Impact of the Film Storage Conditions on the Performance of Si-Based Anodes for Li-Ion Batteries

Wednesday, October 14, 2015: 14:00
Russell B (Hyatt Regency)
C. Reale Hernandez (INRS-EMT), Z. Karkar (CNRS-IMN; INRS-EMT), D. Guyomard (CNRS-IMN), B. Lestriez (CNRS-IMN), and L. Roué (INRS-EMT)
For several years, great attention has been paid to silicon as negative electrode material for Li-ion batteries, due to its very high gravimetric capacity (3579 mAh g-1) in comparison to that of graphite (372 mAh g-1). However, Si electrodes suffer from poor cyclability due to the large volumetric expansion (up to 300%) of Si upon its lithiation, resulting in the electrode architecture disintegration, and in the instability of the solid electrolyte interphase (SEI).

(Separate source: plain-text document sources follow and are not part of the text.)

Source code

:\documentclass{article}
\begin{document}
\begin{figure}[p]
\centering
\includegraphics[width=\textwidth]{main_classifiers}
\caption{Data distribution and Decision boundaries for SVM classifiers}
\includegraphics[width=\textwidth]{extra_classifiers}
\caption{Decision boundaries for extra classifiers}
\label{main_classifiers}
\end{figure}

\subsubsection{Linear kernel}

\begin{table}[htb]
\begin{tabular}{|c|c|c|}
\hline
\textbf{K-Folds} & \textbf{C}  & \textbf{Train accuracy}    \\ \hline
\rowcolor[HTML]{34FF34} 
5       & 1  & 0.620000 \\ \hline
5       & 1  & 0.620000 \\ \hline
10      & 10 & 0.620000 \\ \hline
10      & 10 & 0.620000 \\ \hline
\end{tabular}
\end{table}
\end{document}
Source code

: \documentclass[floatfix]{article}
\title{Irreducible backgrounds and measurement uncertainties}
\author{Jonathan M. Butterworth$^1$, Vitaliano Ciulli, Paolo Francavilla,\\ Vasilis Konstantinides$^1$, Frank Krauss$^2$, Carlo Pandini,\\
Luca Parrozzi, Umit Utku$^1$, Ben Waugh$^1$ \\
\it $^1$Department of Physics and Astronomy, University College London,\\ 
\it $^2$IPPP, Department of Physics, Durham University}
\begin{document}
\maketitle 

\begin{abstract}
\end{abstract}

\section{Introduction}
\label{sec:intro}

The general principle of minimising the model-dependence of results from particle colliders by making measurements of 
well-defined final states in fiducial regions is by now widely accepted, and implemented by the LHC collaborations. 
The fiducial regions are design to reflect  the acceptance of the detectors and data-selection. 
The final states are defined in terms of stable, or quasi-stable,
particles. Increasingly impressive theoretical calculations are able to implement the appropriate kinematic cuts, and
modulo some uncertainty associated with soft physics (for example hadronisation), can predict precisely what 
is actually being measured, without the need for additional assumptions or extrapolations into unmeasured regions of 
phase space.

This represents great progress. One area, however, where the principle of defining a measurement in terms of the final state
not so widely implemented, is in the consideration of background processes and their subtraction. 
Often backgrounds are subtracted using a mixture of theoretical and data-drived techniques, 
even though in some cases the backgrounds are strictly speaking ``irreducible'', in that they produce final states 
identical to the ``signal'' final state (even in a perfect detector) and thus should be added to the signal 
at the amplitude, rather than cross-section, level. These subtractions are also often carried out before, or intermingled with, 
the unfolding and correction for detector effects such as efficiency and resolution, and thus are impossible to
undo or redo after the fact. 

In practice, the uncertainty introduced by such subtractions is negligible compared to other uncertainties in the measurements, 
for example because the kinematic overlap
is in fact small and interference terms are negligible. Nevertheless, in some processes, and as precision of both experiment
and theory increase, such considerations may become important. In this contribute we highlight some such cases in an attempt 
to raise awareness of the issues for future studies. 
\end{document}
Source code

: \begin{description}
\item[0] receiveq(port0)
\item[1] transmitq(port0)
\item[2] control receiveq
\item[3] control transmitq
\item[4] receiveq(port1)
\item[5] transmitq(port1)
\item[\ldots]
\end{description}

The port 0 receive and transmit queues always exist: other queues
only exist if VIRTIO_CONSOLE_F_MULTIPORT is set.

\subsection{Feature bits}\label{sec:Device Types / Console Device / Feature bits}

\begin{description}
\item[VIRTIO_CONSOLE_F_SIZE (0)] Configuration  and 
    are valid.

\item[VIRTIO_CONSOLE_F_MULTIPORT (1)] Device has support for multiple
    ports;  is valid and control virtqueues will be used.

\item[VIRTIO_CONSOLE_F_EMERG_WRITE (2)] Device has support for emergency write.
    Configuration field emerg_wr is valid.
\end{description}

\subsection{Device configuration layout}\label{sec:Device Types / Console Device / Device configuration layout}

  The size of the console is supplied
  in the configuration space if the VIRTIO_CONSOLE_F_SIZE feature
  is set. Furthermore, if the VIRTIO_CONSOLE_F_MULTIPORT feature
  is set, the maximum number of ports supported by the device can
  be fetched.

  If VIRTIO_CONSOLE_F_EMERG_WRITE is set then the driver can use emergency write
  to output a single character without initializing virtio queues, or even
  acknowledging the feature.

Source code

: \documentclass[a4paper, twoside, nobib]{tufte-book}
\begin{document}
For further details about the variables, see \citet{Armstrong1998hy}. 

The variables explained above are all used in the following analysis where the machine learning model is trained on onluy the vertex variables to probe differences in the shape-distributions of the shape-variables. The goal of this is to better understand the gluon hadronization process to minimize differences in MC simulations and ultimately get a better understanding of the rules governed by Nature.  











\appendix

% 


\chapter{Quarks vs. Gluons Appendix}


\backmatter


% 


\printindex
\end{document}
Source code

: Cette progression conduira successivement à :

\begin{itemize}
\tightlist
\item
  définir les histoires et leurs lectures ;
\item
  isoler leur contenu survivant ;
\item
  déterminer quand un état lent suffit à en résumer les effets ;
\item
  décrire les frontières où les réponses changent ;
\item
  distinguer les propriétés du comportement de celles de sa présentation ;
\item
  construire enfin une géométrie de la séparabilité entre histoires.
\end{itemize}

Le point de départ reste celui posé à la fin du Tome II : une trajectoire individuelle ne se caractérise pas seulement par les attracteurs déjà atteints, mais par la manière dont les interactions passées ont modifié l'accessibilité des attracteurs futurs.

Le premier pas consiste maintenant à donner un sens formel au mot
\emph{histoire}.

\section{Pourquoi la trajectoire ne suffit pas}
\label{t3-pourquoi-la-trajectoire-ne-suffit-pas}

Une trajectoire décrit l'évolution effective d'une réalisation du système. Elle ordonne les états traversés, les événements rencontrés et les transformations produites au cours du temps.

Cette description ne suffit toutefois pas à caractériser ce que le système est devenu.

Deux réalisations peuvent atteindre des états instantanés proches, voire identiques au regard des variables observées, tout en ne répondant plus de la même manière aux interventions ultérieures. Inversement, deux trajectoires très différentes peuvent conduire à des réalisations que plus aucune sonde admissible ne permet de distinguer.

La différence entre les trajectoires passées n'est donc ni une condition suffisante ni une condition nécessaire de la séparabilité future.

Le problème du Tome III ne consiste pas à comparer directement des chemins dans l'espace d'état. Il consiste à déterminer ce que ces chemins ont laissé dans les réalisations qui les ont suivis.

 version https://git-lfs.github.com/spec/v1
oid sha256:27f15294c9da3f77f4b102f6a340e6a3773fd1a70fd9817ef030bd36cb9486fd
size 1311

We have recently shown that low-cost and high-performance Si-based electrodes can be obtained by combining (i) the use of ball-milled (nanocrystalline) Si powder resulting in a smoother phase transition; (ii) the processing of the electrode at pH 3 with carboxymethylcellulose (CMC) binder favoring the covalent grafting of the CMC to the Si particles; (iii) the use of fluoroethylene and vinylene carbonates (FEC/VC) electrolyte additives resulting in a more stable SEI.1

In the present study, it is shown for the first time that the storage conditions of the Si-based film before assembling in the electrochemical cell has also a major impact on the electrode performance. This is illustrated in Fig. 1 which compares the evolution of the discharge capacities with cycling* of ball-milled Si-based electrodes prepared after storage at room temperature of the composite film** (a) for 1 day and 55 days in air and (b) for 6 days in air (10-15% relative humidity) and in humid air (70% relative humidity). It clearly appears that the film storage in air has a very positive impact on the electrode cycle life, which is accentuated under humid atmosphere. A possible explanation is that during the film storage, water molecules from air react with the film and modify the chemical links between the Si particles and the CMC binder. This tends to be confirmed by attenuated total reflectance Fourier transform infrared spectroscopy (ATR-FTIR) analysis of the composite electrodes***. Indeed, as shown in Fig. 2, a significant increase of the peak centered at 1630 cm1 assigned to the stretching band of the carboxyl group of CMC is observed for the film stored in humid air, while the peak centered at 1750 cm-1assigned to a covalent bond between Si and CMC is decreased. This suggests an increase of the hydrogen bonds between the Si particles and CMC binder (Fig. 3), which could increase the deformability of the electrode, favorable to its mechanical stability with cycling.  We believe that an optimum covalent / hydrogen bond ratio is required to obtain a film sufficiently rigid to maintain electronic connections but flexible enough to vary in volume without breaking/peeling off during cycling.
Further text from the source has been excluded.